Enlarge John RogersThe Billy Hart Quartet (L-R): Ethan Iverson, Mark Turner, Ben Street, Billy Hart.
John RogersThe Billy Hart Quartet (L-R): Ethan Iverson, Mark Turner, Ben Street, Billy Hart.
September 23, 2009 from WBGO - Here's a good story about the amount of respect drummer Billy Hart receives. For several years now, he's been playing in a quartet with three other musicians nearly half his age. The band was once something of a side project for member Ethan Iverson — best known as the pianist in The Bad Plus — until he, the saxophonist and the bassist all decided that Hart really deserved the credit, the billing and the leadership role. And when the Billy Hart quartet played the Village Vanguard for NPR and WBGO's live broadcast and video Webcast, the career sideman seemed to have grown quite comfortable in the leader's chair.
Hart is a master of contemporary expression, and as he proved by calling several colorful, involved originals, an underrated composer too. He can swing with the best of them, but he also accents with ever-churning creativity and distinctly modern group interaction. Clearly, Hart has lived through multiple sea changes in jazz; what makes him exciting to watch is that he's also clearly absorbed them all.
Hart's quartet does have an album to its name, the 2006 release Quartet. Hart wrote four of the tunes on the album, Iverson and saxophonist Mark Turner a few more, while landmark tunes from the John Coltrane and Charlie Parker songbooks — disassembled and reconstructed — comprise the remaining material. Pianist Ethan Iverson's off-camber lyricism is all over this band's music. Mark Turner is a master of his middleweight tone, and his solos are snaky, lithe, unpredictable. Ben Street is a full-service bassist who made his fourth appearance on the Live at the Village Vanguard concert series this year alone.
Billy Hart has recorded on more than 500 albums as a sideman. He emerged as an accompanist to Shirley Horn, then was repeatedly drilled in the rudiments with Jimmy Smith and Wes Montgomery.

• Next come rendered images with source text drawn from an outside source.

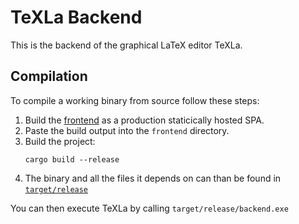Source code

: # TeXLa Backend

This is the backend of the graphical LaTeX editor TeXLa.

## Compilation

To compile a working binary from source follow these steps:

1. Build the [frontend](https://git.scc.kit.edu/pse-sose-2023-latex-team-2/frontend) as a production staticically
   hosted SPA.
2. Paste the build output into the `frontend` directory.
3. Build the project:
    ```shell
    cargo build --release
    ```
4. The binary and all the files it depends on can than be found in [`target/release`](./target/release)

You can then execute TeXLa by calling `target/release/backend.exe`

He followed jazz as some of its chief notables tried fusion — he played on some of Miles Davis and Herbie Hancock's most backbeat-driven discs in the early 1970s — and spent long stints with countless other giants of jazz ever since.
Hart has been playing the Village Vanguard since goodness knows when, though it's not terribly often that he actually gets to pack the seats for his own projects. This particular concert broadcast also happened to fall on the birthday of one of Hart's biggest inspirations as a young musician: John Coltrane. Appropriately, the band took on a drastically reconfigured version of Coltrane's famous "Giant Steps," and wound up its set with a little bit of chanting: it's part of a Bill Lee composition titled, simply, "John Coltrane."